Un cauchemar d’adolescent
Un long serpent sans tête
Une année que ma sœur avait contracté la varicelle (cette enfant était toujours malade) ma mère, pour éviter la contagion (une fois de plus) demanda aux Pascal de m'héberger chez eux. Je connus alors leur nid douillet de couple sans enfant et leurs manies, la splendeur de Suzy, voluptueuse, toujours les seins à l'air, et sa chaleureuse autorité, et le petit train-train de M. Pascal, qui la suivait en tout comme le petit chien qu'il tenait en laisse dans le grand jardin du parc. Dans mon lit je faisais toujours le même cauchemar : du haut du placard une longue bête sortait, lentement, un long serpent sans tête (châtré ?), une sorte de ver de terre gigantesque qui descendait vers moi. Je me réveillais en criant. Suzy accourait et me pressait longuement contre sa généreuse poitrine. Je m'apaisais.
[...]
Une version préliminaire de ce même rêve
Je me souviens qu'une fois, quand ma sœur fut atteinte de scarlatine et qu'il fallut nous séparer, je fus hébergé chez ces amis, et y demeurai une bonne semaine. Le matin, tôt, comme je me levai et allai dans la cuisine où je soupçonnai que Suzy se trouvait (on a de ces intuitions à cet âge), j'entrouvris la porte et la vis nue, en train de préparer le café. Elle dit: oh, Louis... et je refermai la porte, me demandant pourquoi tant de manières. Elle avait une façon de m'embrasser, me serrant contre ses seins qu'elle ne me disputait pas, qui me faisait penser que la voir nue était moins grave que d'être ainsi serré contre elle. C'est dans cette maison que je fis, je m'en souviens encore, un rêve étrange. Je rêvai que, du haut du placard du fond de la pièce, qui s'ouvrait lentement, sortait une énorme bête informe, une sorte de ver gigantesque qui n'avait pas de fin, et qui me terrifiait.

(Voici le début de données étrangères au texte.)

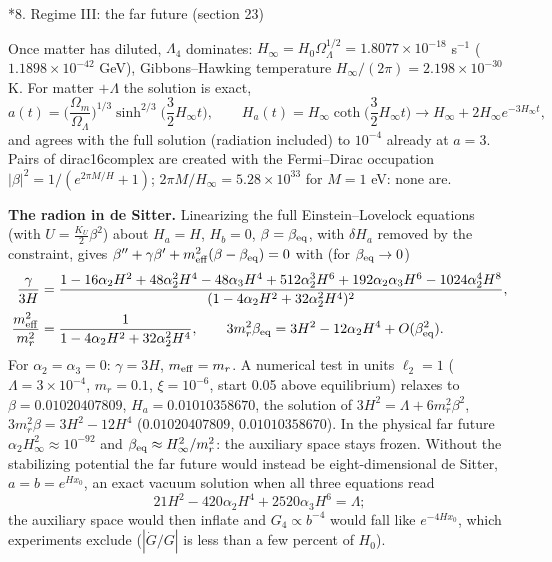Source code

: \documentclass[10pt,a4paper]{article}
\makeatletter
\renewcommand\section{\@startsection{section}{1}{\z@}{-3.5ex \@plus -1ex \@minus -.2ex}{2.3ex \@plus.2ex}{\normalfont\Large\bfseries\raggedright}}
\makeatother
\begin{document}
\section*{8. Regime III: the far future (section 23)}
Once matter has diluted, $\Lambda_4$ dominates: $H_\infty=H_0\Omega_\Lambda^{1/2}=1.8077\times10^{-18}$ s$^{-1}$ ($1.1898\times10^{-42}$ GeV), Gibbons–Hawking temperature $H_\infty/(2\pi)=2.198\times10^{-30}$ K. For matter $+\Lambda$ the solution is exact,
\begin{equation*}
a(t)=\Big(\frac{\Omega_m}{\Omega_\Lambda}\Big)^{1/3}\sinh^{2/3}\Big(\frac32H_\infty t\Big),\qquad H_a(t)=H_\infty\coth\Big(\frac32H_\infty t\Big)\to H_\infty+2H_\infty e^{-3H_\infty t},
\end{equation*}
and agrees with the full solution (radiation included) to $10^{-4}$ already at $a=3$. Pairs of dirac16complex are created with the Fermi–Dirac occupation $|\beta|^2=1/(e^{2\pi M/H}+1)$; $2\pi M/H_\infty=5.28\times10^{33}$ for $M=1$ eV: none are.

\textbf{The radion in de Sitter.} Linearizing the full Einstein–Lovelock equations (with $U=\tfrac{K_U}2\beta^2$) about $H_a=H$, $H_b=0$, $\beta=\beta_{\rm eq}$, with $\delta H_a$ removed by the constraint, gives $\beta''+\gamma\beta'+m_{\rm eff}^2(\beta-\beta_{\rm eq})=0$ with (for $\beta_{\rm eq}\to0$)
\begin{align*}
\frac{\gamma}{3H}&=\frac{1-16\alpha_2H^2+48\alpha_2^2H^4-48\alpha_3H^4+512\alpha_2^3H^6+192\alpha_2\alpha_3H^6-1024\alpha_2^4H^8}{(1-4\alpha_2H^2+32\alpha_2^2H^4)^2}, \\
\frac{m_{\rm eff}^2}{m_r^2}&=\frac1{1-4\alpha_2H^2+32\alpha_2^2H^4},\qquad 3m_r^2\beta_{\rm eq}=3H^2-12\alpha_2H^4+O(\beta_{\rm eq}^2).
\end{align*}
For $\alpha_2=\alpha_3=0$: $\gamma=3H$, $m_{\rm eff}=m_r$. A numerical test in units $\ell_2=1$ ($\Lambda=3\times10^{-4}$, $m_r=0.1$, $\xi=10^{-6}$, start 0.05 above equilibrium) relaxes to $\beta=0.01020407809$, $H_a=0.01010358670$, the solution of $3H^2=\Lambda+6m_r^2\beta^2$, $3m_r^2\beta=3H^2-12H^4$ ($0.01020407809$, $0.01010358670$). In the physical far future $\alpha_2H_\infty^2\approx10^{-92}$ and $\beta_{\rm eq}\approx H_\infty^2/m_r^2$: the auxiliary space stays frozen. Without the stabilizing potential the far future would instead be eight-dimensional de Sitter, $a=b=e^{Hx_0}$, an exact vacuum solution when all three equations read
\begin{equation*}
21H^2-420\alpha_2H^4+2520\alpha_3H^6=\Lambda ;
\end{equation*}
the auxiliary space would then inflate and $G_4\propto b^{-4}$ would fall like $e^{-4Hx_0}$, which experiments exclude ($|\dot G/G|$ is less than a few percent of $H_0$).
\end{document}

Je compris beaucoup plus tard le sens que pouvait avoir ce rêve informe, auprès de cette femme qui manifestement avait envie de coucher avec moi, mais s'y refusait par convention, alors que je le désirais et en avais peur. Le mari, pendant ce temps, ne se doutait de rien, il fumait dans une longue pipe de tabac doux, et avait un petit chien qu'il promenait le samedi après-midi dans le parc de Galland, où on prit un jour une photo de moi : j'étais un enfant mince, dominé par une haute et lourde tête disproportionnée à mes épaules frêles, et poussé comme une asperge pâle dans une cave.
Louis Althusser
L’avenir dure longtemps
France 1992 Genre de texte Autobiographie
Contexte
Louis a 13 ou 14 ans au moment de ces faits. Suzanne est la femme d’un collègue de son père, à laquelle ce dernier faisait la cour. Elle était décrite comme «débordante d’attributs et d’activité».
Notes
Althusser, né en 1918, a été toute sa vie en proie à de nombreuses et profondes crises d’angoisse qui exigeaient régulièrement un internement en hôpital.
Le premier extrait provient de la confession rédigée par Althusser en 1985, dans laquelle il tente d’éclairer sa vie et les événements qui l’ont conduit, lors d’une crise de démence, à étrangler sa femme, en 1980.
Le second extrait provient d’un début d’autobiographie, intitulé «Les faits », rédigé en 1976, quatre ans le drame.Texte témoin
L’avenir dure longtemps, Stock, 1992 (p. 54 et 289).